Qui si deve parlare di un caso a parte, senza paragoni nella storia del costume moderno. Diversamente da tanti suoi illustri colleghi, dall’inglese Worth, il primo a fregiarsi del titolo «couturier», a Schiapparelli, Lanvin, Dior, Valentino, e via enumerando grandi sarti e stilisti consegnati al passato, le sue invenzioni rimangono attuali. Più che mai in questa stagione anomala, priva di novità sollecitanti, la «sua» giacca profilata di passamaneria, con i bottoni dorati, continua a essere un oggetto di desiderio, accessibile e lusinghiero. La si ritrova, sia nelle boutiques sia nei supermercati, Migros compresa, in versioni diverse, però sempre fedeli all’inconfondibile originale: che ne decretò un successo sfociato nel mito. Dietro il quale c’è una vicenda personale, persino intima, che s’intreccia con le vicende pubbliche, culturali e politiche che segnarono il primo e il secondo dopoguerra.
Sembra una fiaba a lieto fine, la vita di Gabrielle Bonheur Chanel, sin qui raccontata. Nata nel 1883 a Saumur, da genitori venditori ambulanti, orfana giovanissima, si reca a Parigi, allora la capitale, per definizione più aperta a talenti e precursori. E Coco lo è, a pieno titolo. Reagisce prontamente agli stimoli del momento: modista di successo, si appassiona per il teatro, crea i costumi per i balletti russi di Serge Lifar, ascolta, legge e, non da ultimo, si rivela una femminista fuori schema concretamente: libera la donna da corsetti, gonne e mantelle ingombranti, proponendo completi in jersey, una primizia, costumi da bagno, pantaloni. Nasce, così, lo stile che interpreta una femminilità disinvolta, dinamica, al riparo da eccessi e volgarità.
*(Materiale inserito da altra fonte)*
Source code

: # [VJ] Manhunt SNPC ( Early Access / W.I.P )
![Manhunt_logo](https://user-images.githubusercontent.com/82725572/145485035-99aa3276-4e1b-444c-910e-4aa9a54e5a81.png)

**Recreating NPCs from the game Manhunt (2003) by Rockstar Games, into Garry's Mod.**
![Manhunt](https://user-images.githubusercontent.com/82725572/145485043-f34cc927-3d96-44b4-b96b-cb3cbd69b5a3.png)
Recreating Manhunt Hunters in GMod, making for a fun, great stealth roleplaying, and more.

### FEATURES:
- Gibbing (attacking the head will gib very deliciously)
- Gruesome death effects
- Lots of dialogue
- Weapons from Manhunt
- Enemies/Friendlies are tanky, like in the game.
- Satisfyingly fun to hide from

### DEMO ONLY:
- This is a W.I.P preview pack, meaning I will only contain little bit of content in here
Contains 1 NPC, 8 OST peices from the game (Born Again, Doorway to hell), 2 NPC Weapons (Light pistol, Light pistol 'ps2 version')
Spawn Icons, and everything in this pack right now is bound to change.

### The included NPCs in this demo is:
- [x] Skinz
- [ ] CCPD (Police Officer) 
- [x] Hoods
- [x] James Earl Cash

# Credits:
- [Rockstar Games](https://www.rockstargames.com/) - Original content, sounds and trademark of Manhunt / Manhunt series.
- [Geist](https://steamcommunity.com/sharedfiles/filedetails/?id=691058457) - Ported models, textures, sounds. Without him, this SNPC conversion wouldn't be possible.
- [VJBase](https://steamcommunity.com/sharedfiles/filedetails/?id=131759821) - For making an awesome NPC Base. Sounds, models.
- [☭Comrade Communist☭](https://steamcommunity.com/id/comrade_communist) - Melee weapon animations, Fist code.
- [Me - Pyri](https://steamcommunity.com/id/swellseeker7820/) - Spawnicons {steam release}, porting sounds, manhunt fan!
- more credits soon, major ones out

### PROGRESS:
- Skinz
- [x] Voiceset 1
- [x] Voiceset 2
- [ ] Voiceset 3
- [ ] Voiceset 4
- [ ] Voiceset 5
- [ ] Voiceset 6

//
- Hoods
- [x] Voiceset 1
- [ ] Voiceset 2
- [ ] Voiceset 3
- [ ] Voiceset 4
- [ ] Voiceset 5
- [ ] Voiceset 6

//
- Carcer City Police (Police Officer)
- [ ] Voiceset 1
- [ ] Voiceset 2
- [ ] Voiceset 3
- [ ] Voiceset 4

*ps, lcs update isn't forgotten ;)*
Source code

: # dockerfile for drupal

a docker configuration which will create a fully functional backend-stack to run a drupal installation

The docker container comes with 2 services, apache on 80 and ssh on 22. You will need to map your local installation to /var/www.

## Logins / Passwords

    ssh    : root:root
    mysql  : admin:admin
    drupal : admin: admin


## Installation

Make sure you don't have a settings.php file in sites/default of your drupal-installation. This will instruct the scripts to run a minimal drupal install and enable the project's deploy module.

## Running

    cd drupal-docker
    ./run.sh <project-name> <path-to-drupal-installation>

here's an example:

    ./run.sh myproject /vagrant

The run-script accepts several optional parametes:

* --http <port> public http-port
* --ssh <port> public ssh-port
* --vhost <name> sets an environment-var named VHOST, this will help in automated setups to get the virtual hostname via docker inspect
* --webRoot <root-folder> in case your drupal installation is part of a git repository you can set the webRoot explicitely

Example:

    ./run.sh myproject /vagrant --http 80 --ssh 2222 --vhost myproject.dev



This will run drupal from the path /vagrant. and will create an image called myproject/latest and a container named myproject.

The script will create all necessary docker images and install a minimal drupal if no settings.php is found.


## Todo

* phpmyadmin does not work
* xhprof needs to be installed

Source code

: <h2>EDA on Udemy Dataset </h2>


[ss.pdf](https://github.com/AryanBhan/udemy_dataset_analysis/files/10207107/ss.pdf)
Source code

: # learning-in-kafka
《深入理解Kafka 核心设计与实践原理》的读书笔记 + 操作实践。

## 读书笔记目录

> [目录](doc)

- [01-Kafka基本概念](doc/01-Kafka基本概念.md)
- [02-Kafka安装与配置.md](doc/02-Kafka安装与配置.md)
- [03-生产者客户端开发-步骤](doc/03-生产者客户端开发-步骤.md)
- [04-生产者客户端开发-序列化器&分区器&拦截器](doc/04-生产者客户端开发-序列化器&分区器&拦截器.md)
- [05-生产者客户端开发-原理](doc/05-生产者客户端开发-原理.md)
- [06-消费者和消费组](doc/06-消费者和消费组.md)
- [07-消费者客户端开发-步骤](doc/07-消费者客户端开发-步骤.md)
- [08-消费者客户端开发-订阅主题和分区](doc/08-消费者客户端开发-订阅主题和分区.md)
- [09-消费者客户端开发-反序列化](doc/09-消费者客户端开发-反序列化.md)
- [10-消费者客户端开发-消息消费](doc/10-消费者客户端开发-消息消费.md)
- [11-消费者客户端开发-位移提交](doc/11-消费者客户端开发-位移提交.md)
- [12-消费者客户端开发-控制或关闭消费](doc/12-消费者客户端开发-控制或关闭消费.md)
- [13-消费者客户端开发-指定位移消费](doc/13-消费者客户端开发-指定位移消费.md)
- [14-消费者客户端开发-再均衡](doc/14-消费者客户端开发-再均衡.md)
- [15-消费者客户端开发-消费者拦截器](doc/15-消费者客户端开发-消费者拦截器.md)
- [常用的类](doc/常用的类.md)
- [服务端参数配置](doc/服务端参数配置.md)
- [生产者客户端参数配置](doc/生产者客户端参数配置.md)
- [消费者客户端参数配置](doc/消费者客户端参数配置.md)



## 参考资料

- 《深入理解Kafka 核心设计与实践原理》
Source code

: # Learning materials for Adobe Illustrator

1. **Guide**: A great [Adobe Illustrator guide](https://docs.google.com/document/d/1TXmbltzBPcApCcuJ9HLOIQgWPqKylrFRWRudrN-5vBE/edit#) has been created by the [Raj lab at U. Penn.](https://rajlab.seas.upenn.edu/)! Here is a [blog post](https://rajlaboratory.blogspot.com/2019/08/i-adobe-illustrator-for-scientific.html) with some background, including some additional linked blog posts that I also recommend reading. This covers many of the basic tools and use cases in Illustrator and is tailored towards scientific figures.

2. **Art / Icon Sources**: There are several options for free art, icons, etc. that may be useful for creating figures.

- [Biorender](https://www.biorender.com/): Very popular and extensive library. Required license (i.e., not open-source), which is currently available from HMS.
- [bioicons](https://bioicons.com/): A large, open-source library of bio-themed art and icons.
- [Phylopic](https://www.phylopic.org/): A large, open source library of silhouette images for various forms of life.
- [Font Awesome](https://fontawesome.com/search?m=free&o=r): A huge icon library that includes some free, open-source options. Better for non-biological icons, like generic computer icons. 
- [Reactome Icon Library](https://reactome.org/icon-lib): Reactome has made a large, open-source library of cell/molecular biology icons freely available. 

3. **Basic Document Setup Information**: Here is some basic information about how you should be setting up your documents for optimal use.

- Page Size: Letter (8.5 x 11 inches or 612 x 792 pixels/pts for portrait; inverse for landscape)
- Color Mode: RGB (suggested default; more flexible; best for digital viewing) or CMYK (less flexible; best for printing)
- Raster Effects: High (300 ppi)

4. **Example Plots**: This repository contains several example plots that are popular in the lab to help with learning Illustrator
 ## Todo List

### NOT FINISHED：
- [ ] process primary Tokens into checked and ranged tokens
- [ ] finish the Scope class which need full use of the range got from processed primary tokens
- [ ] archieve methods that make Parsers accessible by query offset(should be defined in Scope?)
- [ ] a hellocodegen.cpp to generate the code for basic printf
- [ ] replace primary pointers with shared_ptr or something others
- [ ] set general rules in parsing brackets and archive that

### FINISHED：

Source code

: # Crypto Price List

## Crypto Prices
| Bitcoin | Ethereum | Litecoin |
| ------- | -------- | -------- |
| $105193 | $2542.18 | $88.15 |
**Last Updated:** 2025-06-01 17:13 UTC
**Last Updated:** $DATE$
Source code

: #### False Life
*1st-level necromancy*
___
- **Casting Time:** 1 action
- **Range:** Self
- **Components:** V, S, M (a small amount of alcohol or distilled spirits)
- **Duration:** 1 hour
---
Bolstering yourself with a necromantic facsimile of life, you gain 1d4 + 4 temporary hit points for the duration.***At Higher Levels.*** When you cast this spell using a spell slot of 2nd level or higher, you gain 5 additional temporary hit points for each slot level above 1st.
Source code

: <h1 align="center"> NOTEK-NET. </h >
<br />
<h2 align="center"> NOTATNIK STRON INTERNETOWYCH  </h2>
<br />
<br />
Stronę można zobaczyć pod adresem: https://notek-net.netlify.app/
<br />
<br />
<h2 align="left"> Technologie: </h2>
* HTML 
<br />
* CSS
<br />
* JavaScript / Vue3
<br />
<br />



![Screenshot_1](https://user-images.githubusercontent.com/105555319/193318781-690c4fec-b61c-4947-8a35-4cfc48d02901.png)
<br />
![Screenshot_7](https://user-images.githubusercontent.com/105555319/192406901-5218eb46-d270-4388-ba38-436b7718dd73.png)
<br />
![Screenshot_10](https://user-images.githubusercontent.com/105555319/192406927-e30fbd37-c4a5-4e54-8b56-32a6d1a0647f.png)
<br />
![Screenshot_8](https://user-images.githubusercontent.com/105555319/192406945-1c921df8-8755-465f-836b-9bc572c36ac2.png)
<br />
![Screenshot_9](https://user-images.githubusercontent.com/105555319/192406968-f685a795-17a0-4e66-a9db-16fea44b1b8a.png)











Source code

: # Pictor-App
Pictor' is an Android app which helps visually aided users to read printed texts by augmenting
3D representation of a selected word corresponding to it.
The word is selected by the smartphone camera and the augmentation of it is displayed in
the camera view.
Sin qui, la vita intraprendente e coraggiosa di una ragazza, venuta dal nulla, sembra meritare biografie, magari al limite dell’agiografia. Ma ecco che, nel 2011, il giornalista americano, Hal Vaughan, osa buttare all’aria questo mito di dimensioni mondiali, popolarissimo soprattutto in USA: con un libro dal titolo stuzzicante Sleeping with the Enemy, Coco Chanel’s Secret War. Sono pagine in cui si denuncia la realtà nascosta di una Coco, che avrebbe collaborato con l’«intelligence» tedesca. Accuse fondante o infondate che siano, la pubblicazione non influì sul successo dello stile Chanel. Ha, comunque, aperto un «buco nero», nel curriculum della stilista: una parentesi che ci concerne, come svizzeri. Infatti, dal 1945 al ’53, trascorse un esilio volontario, da taluni definito prudente, a Losanna. E decise di farsi seppellire nel cimitero di Bois-de-Vaux, in una tomba da lei disegnata, accanto a quella di un’altra celebrità, Pierre de Coubertin, il fondatore delle Olimpiadi.
Sulle motivazioni di questa prolungata vacanza in terra elvetica si sprecano, ovviamente, svariate congetture. Forse con l’alto ufficiale della Wehrmacht fu soltanto la scappatella di una notte o, invece, un rapporto compromettente. Fatto sta che, Chanel tornò alla ribalta, sostenuta dalla pubblicità e dal consenso popolare. Con effetti persino spassosi. Totti ha chiamato la figlia Chanel.